# TASK REQUIREMENTS
The following data has a line with "outcome equation conditional" and a line with "of starting values". Write out exactly those lines and all the lines between them.

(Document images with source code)
:::
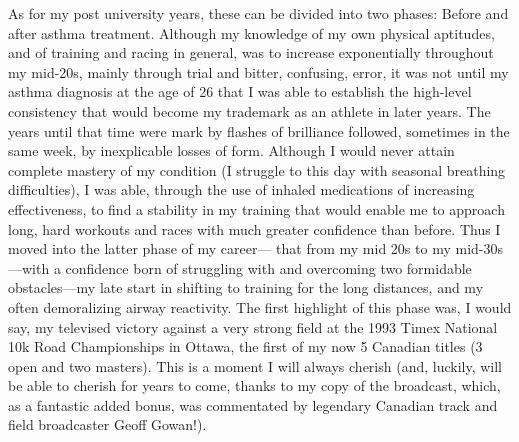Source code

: As for my post university years, these can be divided into two phases: Before and after asthma treatment. Although my knowledge of my own physical aptitudes, and of training and racing in general, was to increase exponentially throughout my mid-20s, mainly through trial and bitter, confusing, error, it was not until my asthma diagnosis at the age of 26 that I was able to establish the high-level consistency that would become my trademark as an athlete in later years. The years until that time were mark by flashes of brilliance followed, sometimes in the same week, by inexplicable losses of form. Although I would never attain complete mastery of my condition (I struggle to this day with seasonal breathing difficulties), I was able, through the use of inhaled medications of increasing effectiveness, to find a stability in my training that would enable me to approach long, hard workouts and races with much greater confidence than before. Thus I moved into the latter phase of my career— that from my mid 20s to my mid-30s—with a confidence born of struggling with and overcoming two formidable obstacles—my late start in shifting to training for the long distances, and my often demoralizing airway reactivity. The first highlight of this phase was, I would say, my televised victory against a very strong field at the 1993 Timex National 10k Road Championships in Ottawa, the first of my now 5 Canadian titles (3 open and two masters). This is a moment I will always cherish (and, luckily, will be able to cherish for years to come, thanks to my copy of the broadcast, which, as a fantastic added bonus, was commentated by legendary Canadian track and field broadcaster Geoff Gowan!).


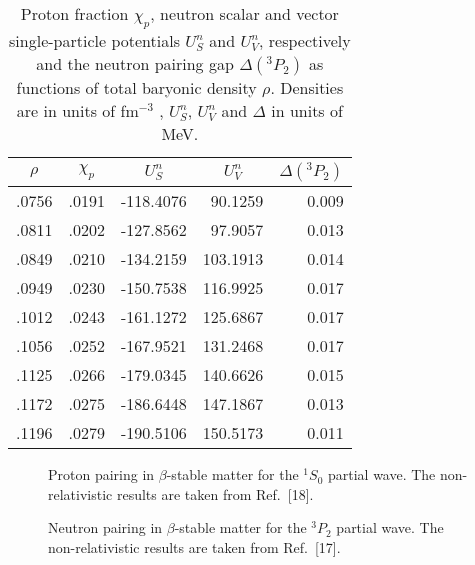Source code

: \begin{table}
\caption{Proton fraction $\chi_p$, neutron scalar and vector
single-particle potentials
$U_S^n$ and $U_V^n$, respectively and
the neutron  pairing gap $\Delta( ^3P_2)$
as functions of total baryonic density $\rho$. 
Densities are in units
of fm$^{-3}$ , $U_S^n$, $U_V^n$ and
$\Delta$ in units of MeV.}
\begin{tabular}{rrrrr}
\multicolumn{1}{c}{$\rho$}&
\multicolumn{1}{c}{$\chi_p$}&
\multicolumn{1}{c}{$U_S^n$}&
\multicolumn{1}{c}{$U_V^n$}&
\multicolumn{1}{c}{$\Delta( ^3P_2)$}\\ \hline
 .0756  & .0191 & -118.4076  &  90.1259 & 0.009 \\
 .0811  & .0202 & -127.8562  &  97.9057 & 0.013 \\
 .0849  & .0210 & -134.2159  & 103.1913 & 0.014 \\
 .0949  & .0230 & -150.7538  & 116.9925 & 0.017 \\
 .1012  & .0243 & -161.1272  & 125.6867 & 0.017 \\
 .1056  & .0252 & -167.9521  & 131.2468 & 0.017 \\
 .1125  & .0266 & -179.0345  & 140.6626 & 0.015 \\
 .1172  & .0275 & -186.6448  & 147.1867 & 0.013 \\
 .1196  & .0279 & -190.5106  & 150.5173 & 0.011 \\
\end{tabular}
\label{tab:tab2}
\end{table}

\begin{figure}[htbp]
\caption{Proton pairing in $\beta$-stable matter for 
the $^1S_0$ partial wave. The non-relativistic results are taken from
Ref.\ [18].}
\label{fig:fig1}
\end{figure}

\begin{figure}[htbp]
\caption{Neutron pairing in $\beta$-stable matter 
for the $^3P_2$
partial wave. The non-relativistic results are taken from Ref.\ [17].}
\label{fig:fig2}
\end{figure}
















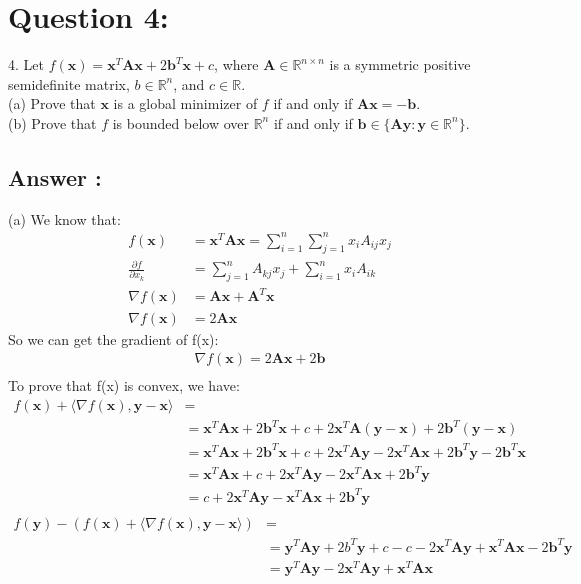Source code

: \documentclass[a4paper,12pt]{article}
\newcommand{\R}{\mathbb{R}}
\begin{document}
\section*{Question 4:}
4. Let \(f(\bm{x}) = \bm{x}^T\bm{A}\bm{x} + 2\bm{b}^T\bm{x} + c\), where \(\bm{A} \in \R^{n \times n}\) is a symmetric positive semidefinite matrix, \(b \in \R^n\), and \(c \in \R\). \\
(a) Prove that \(\bm{x}\) is a global minimizer of \(f\) if and only if \(\bm{A}\bm{x} = -\bm{b}\). \\
(b) Prove that \(f\) is bounded below over \(\R^n\) if and only if \(\bm{b} \in \{\bm{A}\bm{y}: \bm{y} \in \R^n\}\). \\
\subsection*{Answer :}
(a) We know that:
\begin{align*}
    f(\bm{x}) &= \bm{x}^T\bm{A}\bm{x} = \sum_{i=1}^n \sum_{j = 1}^n x_i A_{ij} x_j \\
    \frac {\partial f}{\partial x_k} &= \sum_{j=1}^{n}A_{kj}x_j + \sum_{i = 1}^{n}x_iA_{ik} \\
    \nabla f(\bm{x}) &= \bm{A}\bm{x} + \bm{A}^T\bm{x}\\ 
    \nabla f(\bm{x}) &= 2\bm{A}\bm{x}
\end{align*}
So we can get the gradient of f(x):
\begin{align*}
    \nabla f(\bm{x}) = 2\bm{A}\bm{x} + 2\bm{b} \\
\end{align*}
To prove that f(x) is convex, we have:
\begin{align*}
    f(\bm{x}) + \langle \nabla f(\bm{x}), \bm{y} - \bm{x}\rangle &=  \\
    &= \bm{x}^T\bm{A}\bm{x} + 2\bm{b}^T\bm{x} + c + 2\bm{x}^T\bm{A}(\bm{y} - \bm{x}) + 2\bm{b}^T(\bm{y} - \bm{x}) \\
    &= \bm{x}^T\bm{A}\bm{x} + 2\bm{b}^T\bm{x} + c + 2\bm{x}^T\bm{A}\bm{y} - 2\bm{x}^T\bm{A}\bm{x} + 2\bm{b}^T\bm{y} - 2\bm{b}^T\bm{x} \\
    &= \bm{x}^T\bm{A}\bm{x} + c + 2\bm{x}^T\bm{A}\bm{y} - 2\bm{x}^T\bm{A}\bm{x} + 2\bm{b}^T\bm{y} \\
    &= c + 2\bm{x}^T\bm{A}\bm{y} - \bm{x}^T\bm{A}\bm{x} + 2\bm{b}^T\bm{y} \\
\end{align*}
\begin{align*}
    f(\bm{y}) - (f(\bm{x} )+ \langle \nabla f(\bm{x}), \bm{y} - \bm{x}\rangle) &=  \\
    &= \bm{y}^T\bm{A}\bm{y} + 2b^T\bm{y} + c - c - 2\bm{x}^T\bm{A}\bm{y} + \bm{x}^T\bm{A}\bm{x} - 2\bm{b}^T\bm{y} \\
    &= \bm{y}^T\bm{A}\bm{y} - 2\bm{x}^T\bm{A}\bm{y} + \bm{x}^T\bm{A}\bm{x}  \\
\end{align*}
\end{document}
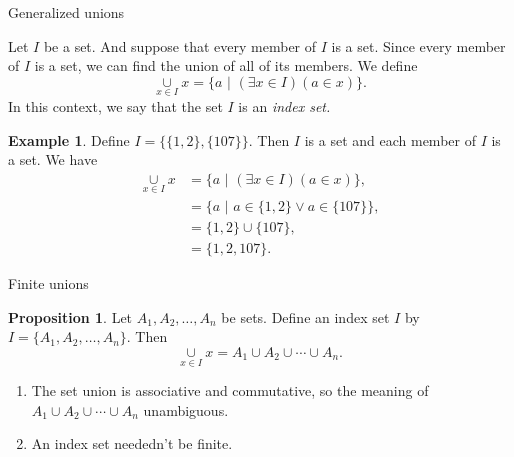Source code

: \documentclass[fleqn]{beamer}
\theoremstyle{definition}
\newtheorem{myex}{Example}
\newtheorem{myth}{Proposition}
\begin{document}
\begin{frame}{Generalized unions}

Let \(I\) be a set. And suppose that every member of \(I\) is a set.  Since every member of \(I\) is a set, we can find the union of all of its members. We define
\[
    \underset{x \in I}{\cup} x  = \{ a  \, \,  | \, \, (\exists x \in I)(a \in x) \}.
\]
In this context, we say that the set \(I\) is an \emph{index set.}

\begin{myex}  Define \(I = \{ \{1,2\}, \{107\} \} \). Then \(I\) is a set and each member of \(I\) is a set. We have
\begin{align*}
 \underset{x \in I}{\cup} x  &= \{ a  \, \,  | \, \, (\exists x \in I)(a \in x) \}, \\
                                                   &= \{ a  \, \,  | \, \,   a \in   \{1,2\}  \lor    a \in   \{107\} \}, \\
                                                   &= \{1,2\}  \cup \{107\}, \\
                                                   &= \{1,2,107\}.
\end{align*}

\end{myex}
\end{frame}

\begin{frame}{Finite unions}
\begin{myth} Let \(A_1, A_2, \dots, A_n\) be sets.  Define an index set \(I\) by  \(I = \{A_1, A_2, \dots, A_n \} \). Then
\[
   \underset{x \in I}{\cup} x = A_1 \cup A_2 \cup \cdots \cup A_n.
\]
\end{myth}
\begin{enumerate}
  \item The set union is associative and commutative, so  the meaning of \(A_1 \cup A_2 \cup \cdots \cup A_n \) unambiguous.

  \item An index set neededn't be finite.
\end{enumerate}
\end{frame}
\end{document}
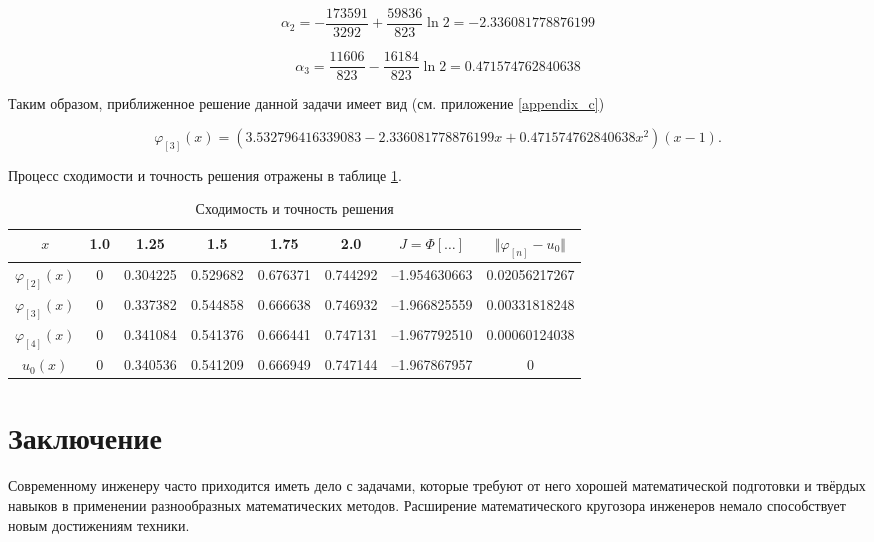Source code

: \documentclass{article}
\begin{document}
\begin{displaymath}
	\alpha_{2} = -\frac{173591}{3292} + \frac{59836}{823}\ln{2} = -2.336081778876199
\end{displaymath}

\begin{displaymath}
	\alpha_{3} = \frac{11606}{823} - \frac{16184}{823}\ln{2} = 0.471574762840638
\end{displaymath}

\noindent Таким образом, приближенное решение данной задачи имеет вид (см. приложение \ref{appendix_c})

\begin{displaymath}
	\varphi_{[3]}(x) = (3.532796416339083 - 2.336081778876199x + 0.471574762840638 x^2)(x-1).
\end{displaymath}

Процесс сходимости и точность решения отражены в таблице \ref{table_process_of_convergence_rank_3}.

\begin{table}[!h]
\centering
\begin{tabular}{|c|c|c|c|c|c|c|c|}
	\hline
	$x$ & 1.0 & 1.25 & 1.5 & 1.75 & 2.0 & $J = \Phi[\ldots]$ & $\Vert \varphi_{[n]} - u_{0} \Vert$ \\
	\hline \hline

	$\varphi_{[2]}(x)$ & 0 & 0.304225 & 0.529682 & 0.676371 & 0.744292 & –1.954630663 & 0.02056217267 \\	\hline
	$\varphi_{[3]}(x)$ & 0 & 0.337382 & 0.544858 & 0.666638 & 0.746932 & –1.966825559 & 0.00331818248 \\	\hline
	$\varphi_{[4]}(x)$ & 
0 & 0.341084 & 0.541376 & 0.666441 & 0.747131 & –1.967792510 & 0.00060124038 \\	\hline
	$u_{0}(x)$ & 0 & 0.340536 & 0.541209 & 0.666949 & 0.747144 & –1.967867957 & 0 \\	\hline

\end{tabular}
\caption{Сходимость и точность решения}
\label{table_process_of_convergence_rank_3}
\end{table}

\newpage

\section*{Заключение}

Современному инженеру часто приходится иметь дело с задачами, которые требуют от него хорошей математической подготовки и твёрдых навыков в применении разнообразных математических методов. Расширение математического кругозора инженеров немало способствует новым достижениям техники.
\end{document}
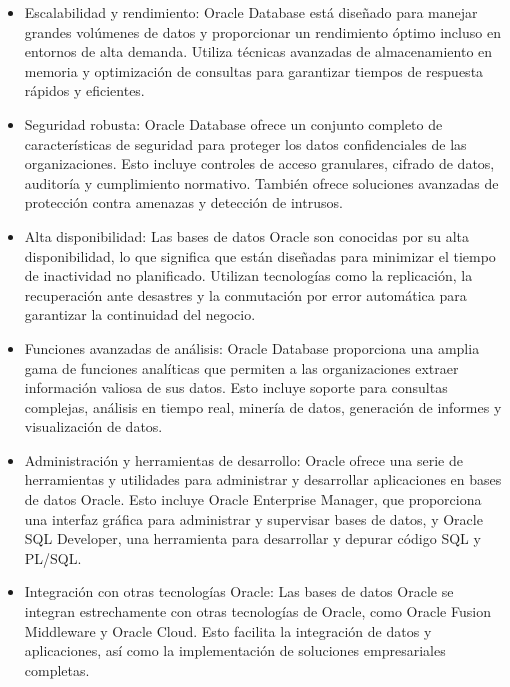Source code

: \documentclass[a4paper, 12pt]{book}
\begin{document}
\begin{itemize}

\item Escalabilidad y rendimiento: Oracle Database está diseñado para manejar grandes volúmenes de datos y proporcionar un rendimiento óptimo incluso en entornos de alta demanda. Utiliza técnicas avanzadas de almacenamiento en memoria y optimización de consultas para garantizar tiempos de respuesta rápidos y eficientes.

\item Seguridad robusta: Oracle Database ofrece un conjunto completo de características de seguridad para proteger los datos confidenciales de las organizaciones. Esto incluye controles de acceso granulares, cifrado de datos, auditoría y cumplimiento normativo. También ofrece soluciones avanzadas de protección contra amenazas y detección de intrusos.

\item Alta disponibilidad: Las bases de datos Oracle son conocidas por su alta disponibilidad, lo que significa que están diseñadas para minimizar el tiempo de inactividad no planificado. Utilizan tecnologías como la replicación, la recuperación ante desastres y la conmutación por error automática para garantizar la continuidad del negocio.

\item Funciones avanzadas de análisis: Oracle Database proporciona una amplia gama de funciones analíticas que permiten a las organizaciones extraer información valiosa de sus datos. Esto incluye soporte para consultas complejas, análisis en tiempo real, minería de datos, generación de informes y visualización de datos.

\item Administración y herramientas de desarrollo: Oracle ofrece una serie de herramientas y utilidades para administrar y desarrollar aplicaciones en bases de datos Oracle. Esto incluye Oracle Enterprise Manager, que proporciona una interfaz gráfica para administrar y supervisar bases de datos, y Oracle SQL Developer, una herramienta para desarrollar y depurar código SQL y PL/SQL.

\item Integración con otras tecnologías Oracle: Las bases de datos Oracle se integran estrechamente con otras tecnologías de Oracle, como Oracle Fusion Middleware y Oracle Cloud. Esto facilita la integración de datos y aplicaciones, así como la implementación de soluciones empresariales completas.
\end{itemize}
\end{document}
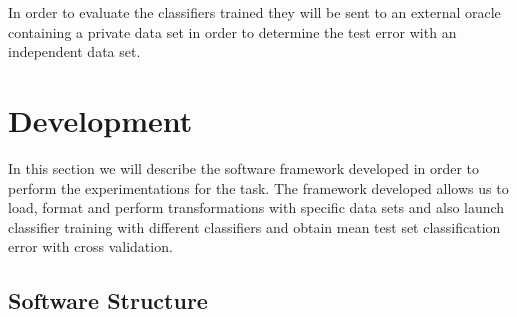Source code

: \documentclass[a4paper,10pt,titlepage]{article}
\begin{document}
\par In order to evaluate the classifiers trained they will be sent to an external oracle containing a private data set in order to determine the test error with an independent data set.  

\section{Development}

\par In this section we will describe the software framework developed in order to perform the experimentations for the task. The framework developed allows us to load, format and perform transformations with specific data sets and also launch classifier training with different classifiers and obtain mean test set classification error with cross validation. 

\subsection{Software Structure}
\end{document}
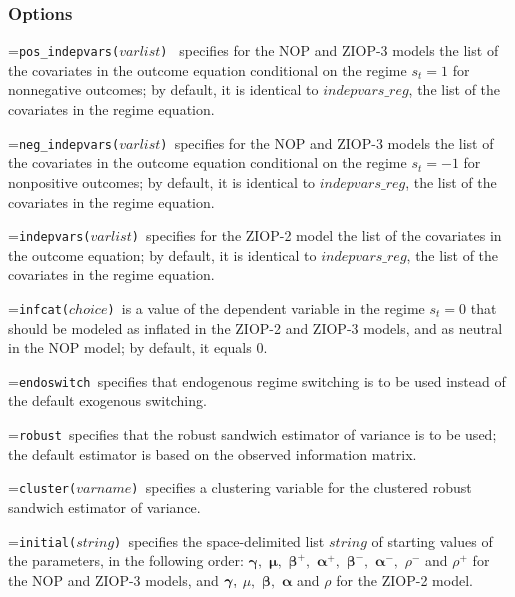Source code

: \documentclass[letterpaper,fleqn,12pt]{article}
\begin{document}
\subsubsection*{Options}

\hangindent=\parindent\noindent \texttt{\texttt{pos}\_indepvars($varlist$) }%
specifies for the NOP and ZIOP-3 models the list of the covariates in the
outcome equation conditional on the regime $s_{t}=1$ for nonnegative
outcomes; by default, it is identical to \texttt{$indepvars\_reg$}, the list
of the covariates in the regime equation.

\smallskip

\hangindent=\parindent\noindent \texttt{neg\_indepvars($varlist$) }specifies
for the NOP and ZIOP-3 models the list of the covariates in the outcome
equation conditional on the regime $s_{t}=-1$ for nonpositive outcomes; by
default, it is identical to \texttt{$indepvars\_reg$}, the list of the
covariates in the regime equation.

\smallskip

\hangindent=\parindent\noindent \texttt{indepvars($varlist$) }specifies for
the ZIOP-2 model the list of the covariates in the outcome equation; by
default, it is identical to \texttt{$indepvars\_reg$}, the list of the
covariates in the regime equation.

\smallskip

\hangindent=\parindent\noindent \texttt{infcat($choice$) }is a value of the
dependent variable in the regime $s_{t}=0$ that should be modeled as
inflated in the ZIOP-2 and ZIOP-3 models, and as neutral in the NOP model;
by default, it equals 0.

\smallskip

\hangindent=\parindent\noindent \texttt{endoswitch }specifies that
endogenous regime switching is to be used instead of the default exogenous
switching.

\smallskip

\hangindent=\parindent\noindent \texttt{robust }specifies that the robust
sandwich estimator of variance is to be used; the default estimator is based
on the observed information matrix.

\smallskip

\hangindent=\parindent\noindent \texttt{cluster($varname$) }specifies a
clustering variable for the clustered robust sandwich estimator of variance.

\smallskip

\hangindent=\parindent\noindent \texttt{initial($string$) }specifies the
space-delimited list \texttt{$string$} of starting values of the parameters,
in the following order: $\mathbf{\gamma ,}$ $\mathbf{\mu ,}$ $\mathbf{\beta }%
^{+},$ $\mathbf{\alpha }^{+},$ $\mathbf{\beta }^{-},$ $\mathbf{\alpha }^{-},$
$\rho ^{-}$ and $\rho ^{+}$ for the NOP and ZIOP-3 models, and $\mathbf{%
\gamma },$ $\mu ,$ $\mathbf{\beta },$ $\mathbf{\alpha }$ and $\rho $ for the
ZIOP-2 model.
\end{document}

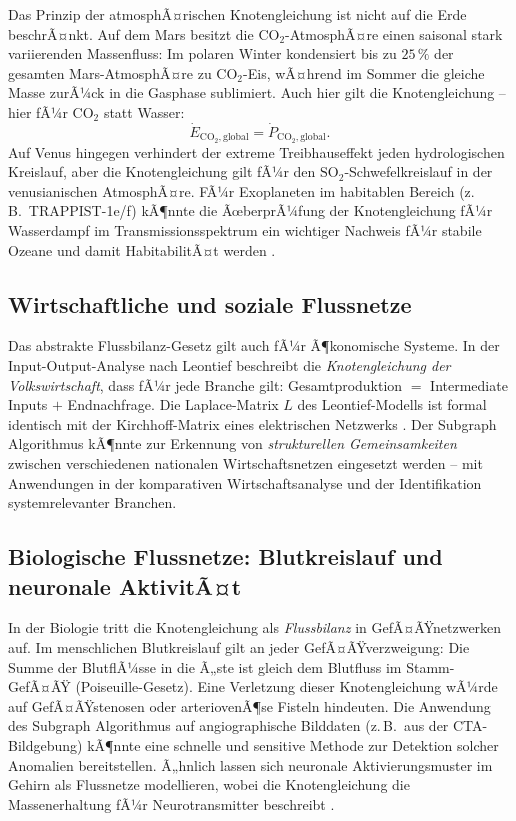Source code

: ﻿\documentclass[a4paper,12pt]{article}
\theoremstyle{definition}
\begin{document}
Das Prinzip der atmosphÃ¤rischen Knotengleichung ist nicht auf die Erde
beschrÃ¤nkt. Auf dem Mars besitzt die $\mathrm{CO}_2$-AtmosphÃ¤re einen
saisonal stark variierenden Massenfluss: Im polaren Winter kondensiert
bis zu $25\,\%$ der gesamten Mars-AtmosphÃ¤re zu $\mathrm{CO}_2$-Eis,
wÃ¤hrend im Sommer die gleiche Masse zurÃ¼ck in die Gasphase sublimiert.
Auch hier gilt die Knotengleichung -- hier fÃ¼r $\mathrm{CO}_2$ statt
Wasser:
\[
  \dot{E}_{\mathrm{CO}_2,\mathrm{global}} = \dot{P}_{\mathrm{CO}_2,\mathrm{global}}.
\]
Auf Venus hingegen verhindert der extreme Treibhauseffekt jeden
hydrologischen Kreislauf, aber die Knotengleichung gilt fÃ¼r den
$\mathrm{SO}_2$-Schwefelkreislauf in der venusianischen AtmosphÃ¤re.
FÃ¼r Exoplaneten im habitablen Bereich (z.\,B.\ TRAPPIST-1e/f) kÃ¶nnte
die ÃœberprÃ¼fung der Knotengleichung fÃ¼r Wasserdampf im Transmissions\-spektrum
ein wichtiger Nachweis fÃ¼r stabile Ozeane und damit HabitabilitÃ¤t werden
\cite{turbet2020}.

\subsection{Wirtschaftliche und soziale Flussnetze}

Das abstrakte Flussbilanz-Gesetz gilt auch fÃ¼r Ã¶konomische Systeme.
In der Input-Output-Analyse nach Leontief beschreibt die
\emph{Knotengleichung der Volkswirtschaft}, dass fÃ¼r jede Branche gilt:
Gesamtproduktion $=$ Intermediate Inputs $+$ Endnachfrage. Die Laplace-Matrix
$L$ des Leontief-Modells ist formal identisch mit der Kirchhoff-Matrix eines
elektrischen Netzwerks \cite{leontief1986}. Der Subgraph Algorithmus kÃ¶nnte
zur Erkennung von \emph{strukturellen Gemeinsamkeiten} zwischen verschiedenen
nationalen Wirtschaftsnetzen eingesetzt werden -- mit Anwendungen in der
komparativen Wirtschaftsanalyse und der Identifikation systemrelevanter
Branchen.

\subsection{Biologische Flussnetze: Blutkreislauf und neuronale AktivitÃ¤t}

In der Biologie tritt die Knotengleichung als \emph{Flussbilanz} in
GefÃ¤ÃŸ\-netzwerken auf. Im menschlichen Blutkreislauf gilt an jeder
GefÃ¤ÃŸ\-verzweigung: Die Summe der BlutflÃ¼sse in die Ã„ste ist gleich dem
Blutfluss im Stamm-GefÃ¤ÃŸ (Poiseuille-Gesetz). Eine Verletzung dieser
Knotengleichung wÃ¼rde auf GefÃ¤ÃŸstenosen oder arteriovenÃ¶se Fisteln
hindeuten. Die Anwendung des Subgraph Algorithmus auf angiographische
Bilddaten (z.\,B.\ aus der CTA-Bildgebung) kÃ¶nnte eine schnelle und
sensitive Methode zur Detektion solcher Anomalien bereitstellen.
Ã„hnlich lassen sich neuronale Aktivierungsmuster im Gehirn als Flussnetze
modellieren, wobei die Knotengleichung die Massenerhaltung fÃ¼r
Neurotransmitter beschreibt \cite{sporns2005}.
\end{document}
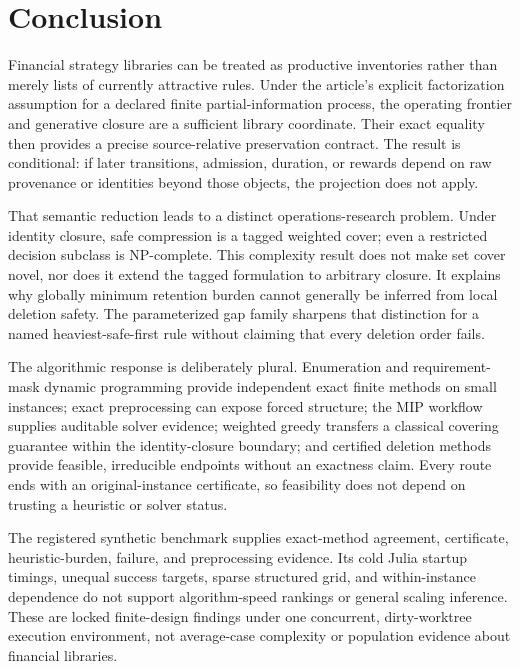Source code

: \section{Conclusion}
\label{sec:conclusion}

Financial strategy libraries can be treated as productive inventories rather
than merely lists of currently attractive rules. Under the article's explicit
factorization assumption for a declared finite partial-information process,
the operating frontier and generative closure are a sufficient library
coordinate. Their exact equality then provides a precise source-relative
preservation contract. The result is conditional: if later transitions,
admission, duration, or rewards depend on raw provenance or identities beyond
those objects, the projection does not apply.

That semantic reduction leads to a distinct operations-research problem.
Under identity closure, safe compression is a tagged weighted cover; even a
restricted decision subclass is NP-complete. This complexity result does not
make set cover novel, nor does it extend the tagged formulation to arbitrary
closure. It explains why globally minimum retention burden cannot generally be
inferred from local deletion safety. The parameterized gap family sharpens
that distinction for a named heaviest-safe-first rule without claiming that
every deletion order fails.

The algorithmic response is deliberately plural. Enumeration and
requirement-mask dynamic programming provide independent exact finite methods
on small instances; exact preprocessing can expose forced structure; the MIP
workflow supplies auditable solver evidence; weighted greedy transfers a
classical covering guarantee within the identity-closure boundary; and
certified deletion methods provide feasible, irreducible endpoints without an
exactness claim. Every route ends with an original-instance certificate, so
feasibility does not depend on trusting a heuristic or solver status.

The registered synthetic benchmark supplies exact-method agreement,
certificate, heuristic-burden, failure, and preprocessing evidence. Its cold
Julia startup timings, unequal success targets, sparse structured grid, and
within-instance dependence do not support algorithm-speed rankings or general
scaling inference. These are locked finite-design findings under one
concurrent, dirty-worktree execution environment, not average-case complexity
or population evidence about financial libraries.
:::
# ANSWER BOX
outcome equation conditional on the regime $s_{t}=1$ for nonnegative
outcomes; by default, it is identical to \texttt{$indepvars\_reg$}, the list
of the covariates in the regime equation.

\smallskip

\hangindent=\parindent\noindent \texttt{neg\_indepvars($varlist$) }specifies
for the NOP and ZIOP-3 models the list of the covariates in the outcome
equation conditional on the regime $s_{t}=-1$ for nonpositive outcomes; by
default, it is identical to \texttt{$indepvars\_reg$}, the list of the
covariates in the regime equation.

\smallskip

\hangindent=\parindent\noindent \texttt{indepvars($varlist$) }specifies for
the ZIOP-2 model the list of the covariates in the outcome equation; by
default, it is identical to \texttt{$indepvars\_reg$}, the list of the
covariates in the regime equation.

\smallskip

\hangindent=\parindent\noindent \texttt{infcat($choice$) }is a value of the
dependent variable in the regime $s_{t}=0$ that should be modeled as
inflated in the ZIOP-2 and ZIOP-3 models, and as neutral in the NOP model;
by default, it equals 0.

\smallskip

\hangindent=\parindent\noindent \texttt{endoswitch }specifies that
endogenous regime switching is to be used instead of the default exogenous
switching.

\smallskip

\hangindent=\parindent\noindent \texttt{robust }specifies that the robust
sandwich estimator of variance is to be used; the default estimator is based
on the observed information matrix.

\smallskip

\hangindent=\parindent\noindent \texttt{cluster($varname$) }specifies a
clustering variable for the clustered robust sandwich estimator of variance.

\smallskip

\hangindent=\parindent\noindent \texttt{initial($string$) }specifies the
space-delimited list \texttt{$string$} of starting values of the parameters,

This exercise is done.